**Your assignment**
Would you please print the data a second time, exactly as it stands?
== Segment start ==
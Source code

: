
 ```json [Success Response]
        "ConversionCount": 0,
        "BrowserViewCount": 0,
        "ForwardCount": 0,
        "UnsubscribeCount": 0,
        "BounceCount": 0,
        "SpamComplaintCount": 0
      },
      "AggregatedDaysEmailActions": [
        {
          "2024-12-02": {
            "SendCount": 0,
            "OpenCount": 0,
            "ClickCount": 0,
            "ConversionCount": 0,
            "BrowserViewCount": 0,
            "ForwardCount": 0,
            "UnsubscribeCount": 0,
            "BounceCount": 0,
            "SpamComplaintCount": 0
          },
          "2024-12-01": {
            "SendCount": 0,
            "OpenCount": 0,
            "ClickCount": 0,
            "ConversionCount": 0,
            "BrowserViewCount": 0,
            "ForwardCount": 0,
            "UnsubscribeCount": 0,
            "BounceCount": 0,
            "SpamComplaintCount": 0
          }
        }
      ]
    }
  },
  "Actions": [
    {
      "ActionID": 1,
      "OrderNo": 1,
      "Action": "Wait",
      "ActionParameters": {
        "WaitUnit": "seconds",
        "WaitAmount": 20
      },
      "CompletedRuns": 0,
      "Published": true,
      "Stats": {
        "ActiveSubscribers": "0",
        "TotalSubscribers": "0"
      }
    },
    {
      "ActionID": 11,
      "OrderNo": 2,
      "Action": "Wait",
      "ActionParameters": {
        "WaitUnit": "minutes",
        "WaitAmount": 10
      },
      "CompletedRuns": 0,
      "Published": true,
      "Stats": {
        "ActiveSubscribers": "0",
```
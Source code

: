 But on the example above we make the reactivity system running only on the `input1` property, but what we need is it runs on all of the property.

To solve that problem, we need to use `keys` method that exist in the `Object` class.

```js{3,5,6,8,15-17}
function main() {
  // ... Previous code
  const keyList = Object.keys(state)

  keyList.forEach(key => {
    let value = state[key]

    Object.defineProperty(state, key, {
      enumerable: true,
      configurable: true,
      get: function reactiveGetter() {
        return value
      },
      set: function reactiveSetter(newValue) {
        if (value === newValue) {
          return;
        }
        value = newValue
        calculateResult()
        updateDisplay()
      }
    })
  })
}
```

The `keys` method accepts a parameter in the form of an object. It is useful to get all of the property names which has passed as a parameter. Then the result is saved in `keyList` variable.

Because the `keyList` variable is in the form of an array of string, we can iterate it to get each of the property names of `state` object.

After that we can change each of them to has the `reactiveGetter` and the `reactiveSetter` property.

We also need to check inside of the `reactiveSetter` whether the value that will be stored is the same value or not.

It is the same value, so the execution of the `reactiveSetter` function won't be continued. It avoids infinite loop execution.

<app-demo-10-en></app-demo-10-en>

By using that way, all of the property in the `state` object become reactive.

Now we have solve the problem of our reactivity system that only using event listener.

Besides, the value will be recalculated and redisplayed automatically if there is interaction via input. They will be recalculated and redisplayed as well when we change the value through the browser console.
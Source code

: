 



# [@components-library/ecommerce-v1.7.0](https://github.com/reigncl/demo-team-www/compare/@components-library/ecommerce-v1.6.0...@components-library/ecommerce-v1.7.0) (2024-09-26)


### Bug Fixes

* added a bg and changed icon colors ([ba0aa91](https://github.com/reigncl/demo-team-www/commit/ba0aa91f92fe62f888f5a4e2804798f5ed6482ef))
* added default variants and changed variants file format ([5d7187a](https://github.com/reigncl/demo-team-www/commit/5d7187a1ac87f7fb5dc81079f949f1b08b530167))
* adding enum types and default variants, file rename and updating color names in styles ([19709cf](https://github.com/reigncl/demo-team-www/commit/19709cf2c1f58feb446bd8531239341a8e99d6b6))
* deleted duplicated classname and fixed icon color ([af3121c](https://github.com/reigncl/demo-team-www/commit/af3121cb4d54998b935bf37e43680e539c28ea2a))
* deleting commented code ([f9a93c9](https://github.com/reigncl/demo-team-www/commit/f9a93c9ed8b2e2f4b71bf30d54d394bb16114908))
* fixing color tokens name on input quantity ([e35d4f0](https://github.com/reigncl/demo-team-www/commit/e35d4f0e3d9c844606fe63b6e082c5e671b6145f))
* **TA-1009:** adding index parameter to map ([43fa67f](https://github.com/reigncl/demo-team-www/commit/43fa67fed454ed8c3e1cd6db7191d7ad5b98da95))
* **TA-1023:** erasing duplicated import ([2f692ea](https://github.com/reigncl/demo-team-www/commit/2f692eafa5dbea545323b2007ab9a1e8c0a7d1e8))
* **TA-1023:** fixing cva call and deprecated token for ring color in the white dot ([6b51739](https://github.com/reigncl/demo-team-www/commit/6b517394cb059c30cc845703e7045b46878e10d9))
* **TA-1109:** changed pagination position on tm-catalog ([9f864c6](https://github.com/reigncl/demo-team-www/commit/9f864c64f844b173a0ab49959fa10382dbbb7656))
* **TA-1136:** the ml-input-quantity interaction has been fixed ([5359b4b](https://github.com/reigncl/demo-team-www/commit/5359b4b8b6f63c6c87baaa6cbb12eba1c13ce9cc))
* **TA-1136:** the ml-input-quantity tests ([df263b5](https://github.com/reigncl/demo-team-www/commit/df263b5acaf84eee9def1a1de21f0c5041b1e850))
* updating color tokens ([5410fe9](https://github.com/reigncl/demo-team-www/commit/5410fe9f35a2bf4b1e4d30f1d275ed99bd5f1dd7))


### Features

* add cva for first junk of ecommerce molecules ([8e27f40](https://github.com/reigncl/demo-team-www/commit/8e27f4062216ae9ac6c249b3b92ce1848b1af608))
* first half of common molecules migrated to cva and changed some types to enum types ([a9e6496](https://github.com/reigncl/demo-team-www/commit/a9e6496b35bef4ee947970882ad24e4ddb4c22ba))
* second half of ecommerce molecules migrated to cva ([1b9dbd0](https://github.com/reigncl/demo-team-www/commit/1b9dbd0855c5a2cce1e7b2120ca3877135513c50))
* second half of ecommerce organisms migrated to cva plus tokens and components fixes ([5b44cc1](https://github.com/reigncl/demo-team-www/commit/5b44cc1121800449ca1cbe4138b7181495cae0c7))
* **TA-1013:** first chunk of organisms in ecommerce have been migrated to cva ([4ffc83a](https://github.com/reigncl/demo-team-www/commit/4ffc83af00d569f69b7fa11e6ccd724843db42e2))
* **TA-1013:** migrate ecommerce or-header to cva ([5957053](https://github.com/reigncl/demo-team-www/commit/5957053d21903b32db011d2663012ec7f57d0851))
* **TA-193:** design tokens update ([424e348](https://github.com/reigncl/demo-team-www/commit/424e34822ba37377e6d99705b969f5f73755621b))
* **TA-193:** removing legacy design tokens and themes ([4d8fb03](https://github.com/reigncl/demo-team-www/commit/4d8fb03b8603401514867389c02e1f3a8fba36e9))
== Segment end ==
**Result**
Source code

:
 ```json [Success Response]
        "ConversionCount": 0,
        "BrowserViewCount": 0,
        "ForwardCount": 0,
        "UnsubscribeCount": 0,
        "BounceCount": 0,
        "SpamComplaintCount": 0
      },
      "AggregatedDaysEmailActions": [
        {
          "2024-12-02": {
            "SendCount": 0,
            "OpenCount": 0,
            "ClickCount": 0,
            "ConversionCount": 0,
            "BrowserViewCount": 0,
            "ForwardCount": 0,
            "UnsubscribeCount": 0,
            "BounceCount": 0,
            "SpamComplaintCount": 0
          },
          "2024-12-01": {
            "SendCount": 0,
            "OpenCount": 0,
            "ClickCount": 0,
            "ConversionCount": 0,
            "BrowserViewCount": 0,
            "ForwardCount": 0,
            "UnsubscribeCount": 0,
            "BounceCount": 0,
            "SpamComplaintCount": 0
          }
        }
      ]
    }
  },
  "Actions": [
    {
      "ActionID": 1,
      "OrderNo": 1,
      "Action": "Wait",
      "ActionParameters": {
        "WaitUnit": "seconds",
        "WaitAmount": 20
      },
      "CompletedRuns": 0,
      "Published": true,
      "Stats": {
        "ActiveSubscribers": "0",
        "TotalSubscribers": "0"
      }
    },
    {
      "ActionID": 11,
      "OrderNo": 2,
      "Action": "Wait",
      "ActionParameters": {
        "WaitUnit": "minutes",
        "WaitAmount": 10
      },
      "CompletedRuns": 0,
      "Published": true,
      "Stats": {
        "ActiveSubscribers": "0",
```
Source code

: But on the example above we make the reactivity system running only on the `input1` property, but what we need is it runs on all of the property.

To solve that problem, we need to use `keys` method that exist in the `Object` class.

```js{3,5,6,8,15-17}
function main() {
  // ... Previous code
  const keyList = Object.keys(state)

  keyList.forEach(key => {
    let value = state[key]

    Object.defineProperty(state, key, {
      enumerable: true,
      configurable: true,
      get: function reactiveGetter() {
        return value
      },
      set: function reactiveSetter(newValue) {
        if (value === newValue) {
          return;
        }
        value = newValue
        calculateResult()
        updateDisplay()
      }
    })
  })
}
```

The `keys` method accepts a parameter in the form of an object. It is useful to get all of the property names which has passed as a parameter. Then the result is saved in `keyList` variable.

Because the `keyList` variable is in the form of an array of string, we can iterate it to get each of the property names of `state` object.

After that we can change each of them to has the `reactiveGetter` and the `reactiveSetter` property.

We also need to check inside of the `reactiveSetter` whether the value that will be stored is the same value or not.

It is the same value, so the execution of the `reactiveSetter` function won't be continued. It avoids infinite loop execution.

<app-demo-10-en></app-demo-10-en>

By using that way, all of the property in the `state` object become reactive.

Now we have solve the problem of our reactivity system that only using event listener.

Besides, the value will be recalculated and redisplayed automatically if there is interaction via input. They will be recalculated and redisplayed as well when we change the value through the browser console.
Source code

: 



# [@components-library/ecommerce-v1.7.0](https://github.com/reigncl/demo-team-www/compare/@components-library/ecommerce-v1.6.0...@components-library/ecommerce-v1.7.0) (2024-09-26)


### Bug Fixes

* added a bg and changed icon colors ([ba0aa91](https://github.com/reigncl/demo-team-www/commit/ba0aa91f92fe62f888f5a4e2804798f5ed6482ef))
* added default variants and changed variants file format ([5d7187a](https://github.com/reigncl/demo-team-www/commit/5d7187a1ac87f7fb5dc81079f949f1b08b530167))
* adding enum types and default variants, file rename and updating color names in styles ([19709cf](https://github.com/reigncl/demo-team-www/commit/19709cf2c1f58feb446bd8531239341a8e99d6b6))
* deleted duplicated classname and fixed icon color ([af3121c](https://github.com/reigncl/demo-team-www/commit/af3121cb4d54998b935bf37e43680e539c28ea2a))
* deleting commented code ([f9a93c9](https://github.com/reigncl/demo-team-www/commit/f9a93c9ed8b2e2f4b71bf30d54d394bb16114908))
* fixing color tokens name on input quantity ([e35d4f0](https://github.com/reigncl/demo-team-www/commit/e35d4f0e3d9c844606fe63b6e082c5e671b6145f))
* **TA-1009:** adding index parameter to map ([43fa67f](https://github.com/reigncl/demo-team-www/commit/43fa67fed454ed8c3e1cd6db7191d7ad5b98da95))
* **TA-1023:** erasing duplicated import ([2f692ea](https://github.com/reigncl/demo-team-www/commit/2f692eafa5dbea545323b2007ab9a1e8c0a7d1e8))
* **TA-1023:** fixing cva call and deprecated token for ring color in the white dot ([6b51739](https://github.com/reigncl/demo-team-www/commit/6b517394cb059c30cc845703e7045b46878e10d9))
* **TA-1109:** changed pagination position on tm-catalog ([9f864c6](https://github.com/reigncl/demo-team-www/commit/9f864c64f844b173a0ab49959fa10382dbbb7656))
* **TA-1136:** the ml-input-quantity interaction has been fixed ([5359b4b](https://github.com/reigncl/demo-team-www/commit/5359b4b8b6f63c6c87baaa6cbb12eba1c13ce9cc))
* **TA-1136:** the ml-input-quantity tests ([df263b5](https://github.com/reigncl/demo-team-www/commit/df263b5acaf84eee9def1a1de21f0c5041b1e850))
* updating color tokens ([5410fe9](https://github.com/reigncl/demo-team-www/commit/5410fe9f35a2bf4b1e4d30f1d275ed99bd5f1dd7))


### Features

* add cva for first junk of ecommerce molecules ([8e27f40](https://github.com/reigncl/demo-team-www/commit/8e27f4062216ae9ac6c249b3b92ce1848b1af608))
* first half of common molecules migrated to cva and changed some types to enum types ([a9e6496](https://github.com/reigncl/demo-team-www/commit/a9e6496b35bef4ee947970882ad24e4ddb4c22ba))
* second half of ecommerce molecules migrated to cva ([1b9dbd0](https://github.com/reigncl/demo-team-www/commit/1b9dbd0855c5a2cce1e7b2120ca3877135513c50))
* second half of ecommerce organisms migrated to cva plus tokens and components fixes ([5b44cc1](https://github.com/reigncl/demo-team-www/commit/5b44cc1121800449ca1cbe4138b7181495cae0c7))
* **TA-1013:** first chunk of organisms in ecommerce have been migrated to cva ([4ffc83a](https://github.com/reigncl/demo-team-www/commit/4ffc83af00d569f69b7fa11e6ccd724843db42e2))
* **TA-1013:** migrate ecommerce or-header to cva ([5957053](https://github.com/reigncl/demo-team-www/commit/5957053d21903b32db011d2663012ec7f57d0851))
* **TA-193:** design tokens update ([424e348](https://github.com/reigncl/demo-team-www/commit/424e34822ba37377e6d99705b969f5f73755621b))
* **TA-193:** removing legacy design tokens and themes ([4d8fb03](https://github.com/reigncl/demo-team-www/commit/4d8fb03b8603401514867389c02e1f3a8fba36e9))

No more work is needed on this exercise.